Bella, sfrontata, ambigua, cinica, arrivista, disposta a tutto per raggiungere le sue mire smodate, Macalda di Scaletta è stata una cortigiana sui generis dallo straordinario carattere, protagonista della storia della Sicilia nel periodo della transizione dal dominio angioino a quello aragonese e della rivolta dei Vespri.

Malgrado la prorompente personalità e il fascino della sua figura, oggi pochissimi –e tra i pochissimi solo gli storici delle vicende della nostra isola – la conoscono.

Dora Marchese, studiosa catanese di letteratura, storia, costumi siciliani e autrice di diverse accattivanti monografie, riconsegna alla nostra memoria la ‹‹Giovanna d’Arco siciliana›› (come venne definita la più singolare tra le dame del 14° secolo) con l’interessantissimo saggio L’epica della passione-La Sicilia di Macalda di Scaletta, Lisa Puccini e Gammazita edito da Carthago.

La Marchese ricostruisce la figura e la vita, assai avventurosa, di Macalda di Scaletta attraverso una documentata ricerca che attinge a varie fonti e ne mette in risalto lo spirito anticonformista e trasgressivo.

Nel suo saggio, Dora Marchese ci offre il ritratto di una donna abile nell’uso delle armi ( una vera e propria guerriera ), spregiudicata nei costumi, anche sessuali, amante dei trasformismi (indossava armature e abiti maschili), fiera del suo fascino androgino, ambiziosa sino agli eccessi.

E ci racconta la sua vita, che conobbe diverse tappe: due matrimoni dettati da calcolo, la partecipazione ai moti dei Vespri, la presenza nella corte aragonese di re Pietro e la rivalità con la regina, l’internamento nel carcere messinese di Matagrifone dove rivela il suo talento di giocatrice di scacchi.
Il libro riporta i giudizi che su di lei furono espressi dai cronisti dell’epoca e dagli storici che vissero nei secoli a venire; giudizi non sempre concordanti: alcuni pongono l’accento sul suo cinismo e sui suoi comportamenti sordi alle convenzioni e alla morale imperante, altri (minoritari) le riconoscono un’anima passionale non priva di sincerità.
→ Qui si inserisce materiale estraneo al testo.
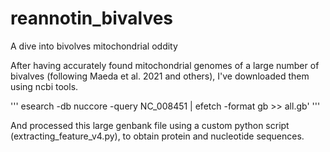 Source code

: # reannotin_bivalves
A dive into bivolves mitochondrial oddity

After having accurately found mitochondrial genomes of a large number of bivalves (following Maeda et al. 2021 and others), I've downloaded them using ncbi tools.

'''
esearch -db nuccore -query NC_008451 | efetch -format gb >> all.gb'
'''

And processed this large genbank file using  a custom python script (extracting_feature_v4.py), to obtain protein and nucleotide sequences.
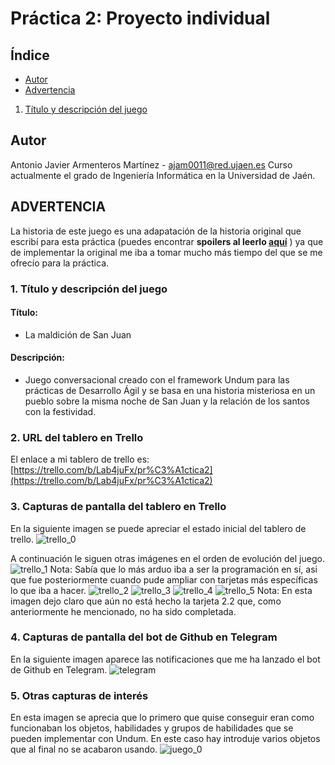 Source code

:# Práctica 2: Proyecto individual

## Índice
* [Autor](#autor)
* [Advertencia](#advertencia)

1. [Título y descripción del juego](#titulo-y-descripcion-del-juego)

## Autor
Antonio Javier Armenteros Martínez - [ajam0011@red.ujaen.es](mailto:ajam0011@red.ujaen.es)
Curso actualmente el grado de Ingeniería Informática en la Universidad de Jaén.

## ADVERTENCIA
La historia de este juego es una adapatación de la historia original que escribí para esta práctica (puedes encontrar **spoilers al leerlo [aquí](https://github.com/antjarm/La-maldici-n-de-San-Juan-/files/8257574/historia.alternativas.e.interacciones.txt)**
) ya que de implementar la original me iba a tomar mucho más tiempo del que se me ofrecío para la práctica.

### 1. Título y descripción del juego
#### Título: 
 - La maldición de San Juan
#### Descripción: 
 - Juego conversacional creado con el framework Undum para las prácticas de Desarrollo Ágil y se basa en una historia misteriosa en un pueblo sobre la misma noche de San Juan y la relación de los santos con la festividad.

### 2. URL del tablero en Trello
El enlace a mi tablero de trello es: [https://trello.com/b/Lab4juFx/pr%C3%A1ctica2](https://trello.com/b/Lab4juFx/pr%C3%A1ctica2)

### 3. Capturas de pantalla del tablero en Trello
En la siguiente imagen se puede apreciar el estado inicial del tablero de trello.
![trello_0](https://user-images.githubusercontent.com/99495041/158480322-a3ef5d82-79df-4e91-9f58-9c0133c90eea.png)

A continuación le siguen otras imágenes en el orden de evolución del juego.
![trello_1](https://user-images.githubusercontent.com/99495041/158480445-553c0bf3-5fa8-42d0-9666-251a99f10f4a.png)
Nota: Sabía que lo más arduo iba a ser la programación en sí, asi que fue posteriormente cuando pude ampliar con tarjetas más específicas lo que iba a hacer.
![trello_2](https://user-images.githubusercontent.com/99495041/158480458-46bfe1ef-c1b1-42a4-8b60-e4f15191878b.png)
![trello_3](https://user-images.githubusercontent.com/99495041/158480487-e066feb5-e11e-42bb-9ff5-714398350ff1.png)
![trello_4](https://user-images.githubusercontent.com/99495041/158480639-c6d4c931-f82f-4ed0-a018-eb1d45153709.png)
![trello_5](https://user-images.githubusercontent.com/99495041/158480654-00c77888-3842-4661-b740-2da1725c1dc8.png)
Nota: En esta imagen dejo claro que aún no está hecho la tarjeta 2.2 que, como anteriormente he mencionado, no ha sido completada.

### 4. Capturas de pantalla del bot de Github en Telegram
En la siguiente imagen aparece las notificaciones que me ha lanzado el bot de Github en Telegram.
![telegram](https://user-images.githubusercontent.com/99495041/158480877-7f2429ff-d742-4fda-93a9-c84365cea5b2.png)

### 5. Otras capturas de interés
En esta imagen se aprecia que lo primero que quise conseguir eran como funcionaban los objetos, habilidades y grupos de habilidades que se pueden implementar con Undum. En este caso hay introduje varios objetos que al final no se acabaron usando.
![juego_0](https://user-images.githubusercontent.com/99495041/158480920-5d0b5a55-f089-40ac-8dc4-3568d8057dee.png)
Soprattutto nell’Ottocento, Macalda di Scaletta gode di notorietà e ispira opere letterarie e melodrammi. Nel Novecento, quando la sua notorietà, comincia a scemare, i movimenti femministi la eleggono a modello dell’emancipazione del gentil sesso.

Il pregio del saggio della Marchese, oltre che nel tentativo di rimuovere la damnatio memoriae che ha colpito Macalda di Scaletta, è nel considerarne la figura senza cedere a due opposte tentazioni: demonizzarla in quanto espressione della donna immorale antitesi dello stereotipo della donna retta custode del focolare domestico; esaltarla come prototipo di un femminismo ante litteram.

La Marchese, invece, nell’indagare sulla sua eccezionale personalità, tiene in debito conto il contesto storico-sociale in cui la donna visse, dando particolare rilievo alle origini umili che ne spiegano la grinta per imporsi nell’universo dei notabili e per conquistare i titoli nobiliari da ostentare.

Il saggio della Marchese fa poi un’incursione nelle pagine del Decamerone e in una leggenda popolare catanese legata alle origini dei Vespri siciliani. A Boccaccio, infatti, giunse l’eco della vita di Macalda di Scaletta attraverso la tradizione orale che ne tramandò le vicende in versioni edulcorate. Da uno di questi racconti, del tutto infedeli, nasce il personaggio di Lisa Puccini protagonista di una novella del Decamerone.

Allo stesso modo, la figura di Macalda di Scaletta viene trasposta nella leggenda, ancora popolare nel catanese, del pozzo di Gammazita.

Gammazita è una bellissima ragazza che, pur di mantenere la verginità dinanzi all’agguato di un soldato francese – in ciò sobillato dalla sua gelosissima amante Macalda di Scaletta – si getta nel pozzo, dove si stava recando per pulire i panni, rinunciando alla vita.

Per chi ama la storia della Sicilia e la vita dei suoi figli più eccentrici, L’epica della passione-La Sicilia di Macalda di Scaletta, Lisa Puccini e Gammazita è un libro da non lasciarsi sfuggire.